Questa tesi ha avuto il duplice scopo di individuare un approccio farmacologico finalizzato a stimolare l’azione antiproliferativa di p53 e di analizzare l’espressione e la funzione e del suo target BTG2 nei gliomi. Esistono numerose evidenze a dimostrazione della efficacia dell’inibitore di HDM2 Nutlin-3 e degli inibitori del proteasoma usati come agenti farmacologici singoli nel ridurre la crescita di linee cellulari di glioma [61,62,63]. Il presente lavoro si basa sul presupposto che gli inibitori del proteasoma e gli inibitori di HDM2 producono entrambi la stabilizzazione di p53 e di alcuni dei suoi effettori, agendo su tappe diverse dello stesso pathway. Quindi parte del presente lavoro è stata quella di indagare se il trattamento con la Nutlin-3 potenziava gli effetti antiproliferativi dell’inibitore del proteasoma MG132 nella linea di glioma umano U87-MG che esprime p53 nella sua forma wild-type.
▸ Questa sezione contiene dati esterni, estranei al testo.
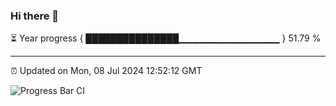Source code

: ### Hi there 👋

⏳ Year progress { ███████████████▁▁▁▁▁▁▁▁▁▁▁▁▁▁▁ } 51.79 %

---

⏰ Updated on Mon, 08 Jul 2024 12:52:12 GMT

![Progress Bar CI](https://github.com/IshwaranRudhara/GIT-ACTION/workflows/Progress%20Bar%20CI/badge.svg)
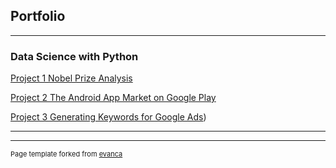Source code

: ## Portfolio

---

### Data Science with Python 

[Project 1 Nobel Prize Analysis](https://app.datacamp.com/workspace/w/b05e2f2c-251a-40a3-a43e-acf57421dd39)

[Project 2 The Android App Market on Google Play](https://app.datacamp.com/workspace/w/48267e82-02b7-424e-84b2-b153b68a8ffd)

[Project 3 Generating Keywords for Google Ads](https://app.datacamp.com/workspace/w/39955348-0132-42ff-923d-da130207b92a))



---




---
<p style="font-size:11px">Page template forked from <a href="https://github.com/evanca/quick-portfolio">evanca</a></p>
<!-- Remove above link if you don't want to attibute -->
A tale scopo sono state individuate le concentrazioni di MG132 idonee a inibire l’attività del proteasoma e le combinazioni di Nutlin-3 e MG132 che permettevano di ottenere un effetto sinergico nella riduzione della vitalità cellulare.

Mediante un approccio multidisciplinare si sono inoltre valutati gli effetti a livello molecolare, cellulare ed ultrastrutturale della Nutlin-3 e dell’MG132. Una seconda fase di questa tesi si è invece focalizzata sullo studio del ruolo di BTG2 nella biologia dei gliomi in quanto, in seguito a studi di quantificazione dei trascritti BTG2 in una collezione di tessuti di glioma e di sistema nervoso normale, è emerso che questo gene, comunemente considerato come un oncosuppressore, è espresso o addirittura sovraespresso nei tessuti di glioma. Per questa ragione abbiamo iniziato a studiare l’effetto della sovraespressione di BTG2 nella linea U87-MG con lo scopo di comprendere la funzione svolta da questa proteina nei gliomi.